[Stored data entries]

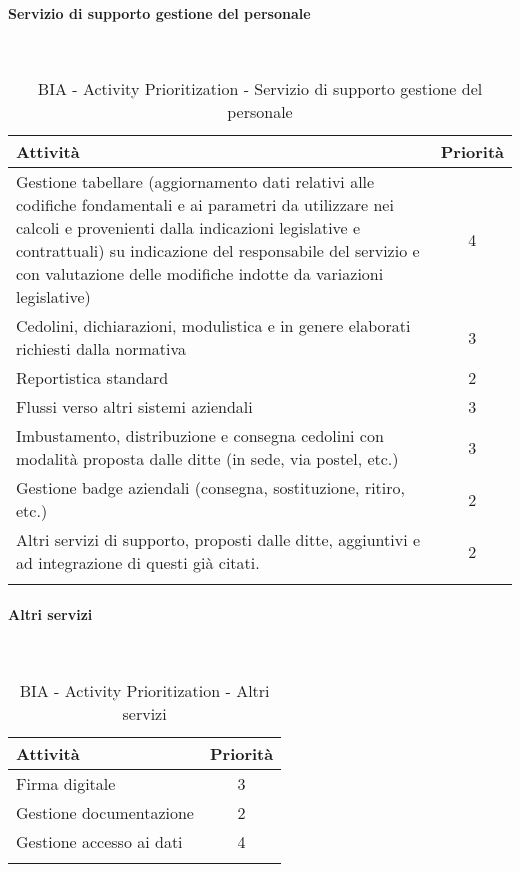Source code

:\paragraph{Servizio di supporto gestione del personale}
\textcolor{white}{.} \\
\renewcommand\arraystretch{1,5}
\begin{longtable}{p{11cm} c }
\toprule
\textbf{Attività} & \textbf{Priorità} \\
\toprule
Gestione tabellare (aggiornamento dati relativi alle codifiche fondamentali e ai parametri da 
utilizzare nei calcoli e provenienti dalla indicazioni legislative e contrattuali) su indicazione 
del  responsabile  del  servizio  e  con  valutazione  delle  modifiche  indotte  da  variazioni 
legislative)  &4 \\
Cedolini, dichiarazioni, modulistica e in genere elaborati richiesti dalla normativa  & 3 \\
Reportistica standard  & 2 \\
Flussi verso altri sistemi aziendali  & 3 \\
Imbustamento, distribuzione e consegna cedolini con modalità proposta dalle ditte (in sede, 
via postel, etc.)  & 3\\
Gestione badge aziendali (consegna, sostituzione, ritiro, etc.)  & 2\\
Altri servizi di supporto,  proposti dalle ditte, aggiuntivi e ad integrazione di questi già citati.  & 2\\
\bottomrule
\caption{BIA - Activity Prioritization - Servizio di supporto gestione del personale}
\end{longtable}

\paragraph{Altri servizi}
\textcolor{white}{.} \\
\renewcommand\arraystretch{1,5}
\begin{longtable}{p{11cm} c }
\toprule
\textbf{Attività} & \textbf{Priorità} \\
\toprule
Firma digitale & 3 \\
Gestione documentazione & 2 \\
Gestione accesso ai dati & 4 \\
\bottomrule
\caption{BIA - Activity Prioritization - Altri servizi}
\end{longtable}

\newpage
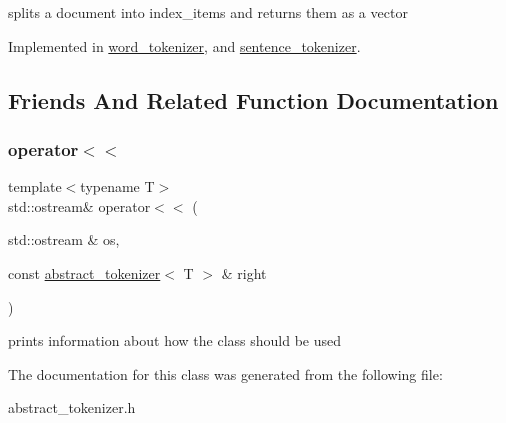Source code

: splits a document into index\+\_\+items and returns them as a vector 

Implemented in \hyperlink{classword__tokenizer_ac51f61652880447073e16fdb0f471fbe}{word\+\_\+tokenizer}, and \hyperlink{classsentence__tokenizer_abd8fdaae180f7c8c6dea91c68f7b8865}{sentence\+\_\+tokenizer}.



\subsection{Friends And Related Function Documentation}
\mbox{\label{classabstract__tokenizer_abca989b4c879ea066af32a6aa0c84376}} 
\subsubsection{\texorpdfstring{operator$<$$<$}{operator<<}}
{\footnotesize\ttfamily template$<$typename T$>$ \\
std\+::ostream\& operator$<$$<$ (\begin{DoxyParamCaption}\item[{std\+::ostream \&}]{os,  }\item[{const \hyperlink{classabstract__tokenizer}{abstract\+\_\+tokenizer}$<$ T $>$ \&}]{right }\end{DoxyParamCaption})\hspace{0.3cm}{\ttfamily [friend]}}

prints information about how the class should be used 

The documentation for this class was generated from the following file\+:\begin{DoxyCompactItemize}
\item 
abstract\+\_\+tokenizer.\+h\end{DoxyCompactItemize}
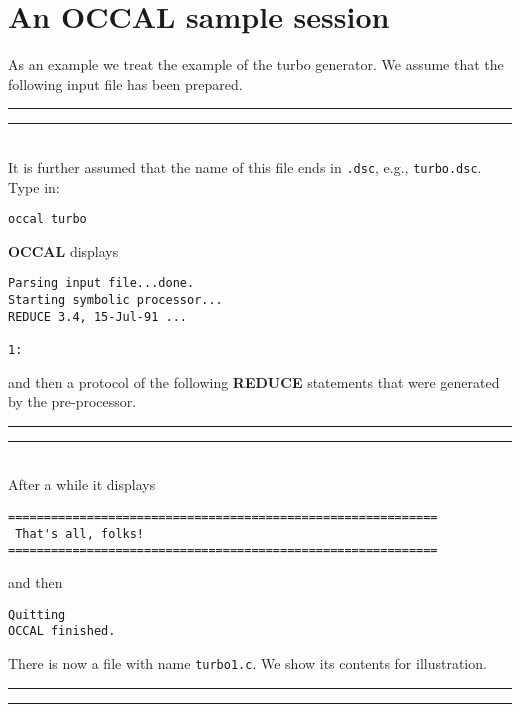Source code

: \documentclass[12pt,a4paper]{article}
\newcommand{\OCCAL}{{\sf\bf OCCAL}}
\newcommand{\REDUCE}{{\sf\bf REDUCE}}
\newlength{\dummy}
\begin{document}
\newpage

\appendix

\renewcommand{\thesection}{Appendix~\Alph{section}}
\renewcommand{\thesubsection}{\Alph{section}.\arabic{subsection}}

\section[\protect\hspace*{\dummy}An \OCCAL{} sample session\protect\hspace*{-\dummy}]%
        {An \OCCAL{} sample session}

\label{app-turbo}
As an example we treat the example of the turbo generator. We assume
that the following input file has been prepared.\\
\rule{\textwidth}{0.6mm}
\begin{small}
  
\end{small}
\rule{\textwidth}{0.6mm}\\[3mm]
It is further assumed that the name of this file ends in
\verb|.dsc|, e.g., \verb|turbo.dsc|.
Type in:
\begin{verbatim}
occal turbo
\end{verbatim}
\OCCAL{} displays
\begin{verbatim}
Parsing input file...done.
Starting symbolic processor...
REDUCE 3.4, 15-Jul-91 ...

1:

\end{verbatim}
and then a protocol of the following \REDUCE{} statements that were
generated by the pre-processor.\\
\rule{\textwidth}{0.6mm}
\begin{small}
  
\end{small}
\rule{\textwidth}{0.6mm}\\[3mm]
After a while it displays
\begin{verbatim}
============================================================
 That's all, folks!
============================================================
\end{verbatim}
and then
\begin{verbatim}
Quitting
OCCAL finished.
\end{verbatim}
There is now a file with name \verb|turbo1.c|. We show its contents for illustration.\\
\rule{\textwidth}{0.6mm}
\begin{small}
  
\end{small}
\rule{\textwidth}{0.6mm}
\end{document}
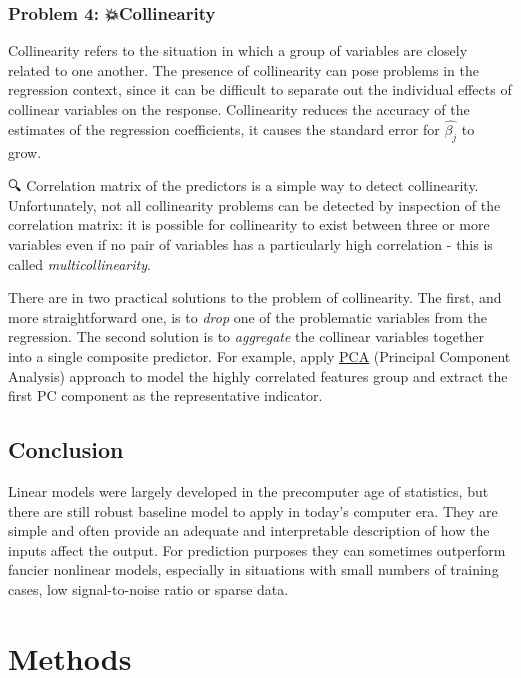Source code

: \documentclass[
]{book}
\begin{document}
\hypertarget{problem-4-collinearity}{%
\subsection*{Problem 4: 💥Collinearity}\label{problem-4-collinearity}}

Collinearity refers to the situation in which a group of variables are closely related to one another. The presence of collinearity can pose problems in the regression context, since it can be difficult to separate out the individual effects of collinear variables on the response. Collinearity reduces the accuracy of the estimates of the regression coefficients, it causes the standard error for \(\hat{\beta_j}\) to grow.

🔍 {Correlation matrix of the predictors} is a simple way to detect collinearity. Unfortunately, not all collinearity problems can be detected by inspection of the correlation matrix: it is possible for collinearity to exist between three or more variables even if no pair of variables has a particularly high correlation - this is called {\emph{multicollinearity}}.

There are in two practical solutions to the problem of collinearity. The first, and more straightforward one, is to {\emph{drop}} one of the problematic variables from the regression. The second solution is to {\emph{aggregate}} the collinear variables together into a single composite predictor. For example, apply \href{https://en.wikipedia.org/wiki/Principal_component_analysis}{PCA} (Principal Component Analysis) approach to model the highly correlated features group and extract the first PC component as the representative indicator.

\hypertarget{conclusion}{%
\section{Conclusion}\label{conclusion}}

Linear models were largely developed in the precomputer age of statistics, but there are still robust baseline model to apply in today's computer era. They are simple and often provide an adequate and interpretable description of how the inputs affect the output. For prediction purposes they can sometimes outperform fancier nonlinear models, especially in situations with small numbers of training cases, low signal-to-noise ratio or sparse data.

\hypertarget{methods}{%
\chapter{Methods}\label{methods}}
\end{document}
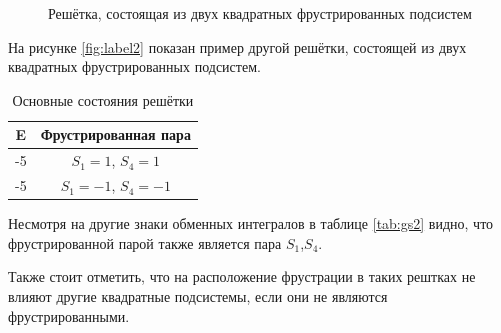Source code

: \documentclass[utf8, babel, sor, jor, amsmath,amssymb, reprint]{elsarticle} %
\begin{document}
\begin{figure}[h]
	\centering
	\caption{Решётка, состоящая из двух квадратных фрустрированных подсистем}
	\label{fig:label2}
\end{figure}

На рисунке \eqref{fig:label2} показан пример другой решётки, состоящей из двух квадратных фрустрированных подсистем.

\begin{table}[h]
	\centering
	\begin{tabular}{|c|c|}
		\hline
		E   &   Фрустрированная пара \\
		\hline
		-5   &  $S_1=1$, $S_4=1$ \\
		\hline
		-5   &   $S_1=-1$, $S_4=-1$ \\
		\hline
	\end{tabular}
	\caption{Основные состояния решётки}
	\label{tab:gs2}
\end{table}

Несмотря на другие знаки обменных интегралов в таблице \eqref{tab:gs2} видно, что фрустрированной парой также является пара $S_1$,$S_4$.

Также стоит отметить, что на расположение фрустрации в таких рештках не влияют другие квадратные подсистемы, если они не являются фрустрированными.
\end{document}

• YOUR TASK
Write only the number of lines in the data above that include "model".

• ANSWER BOX
2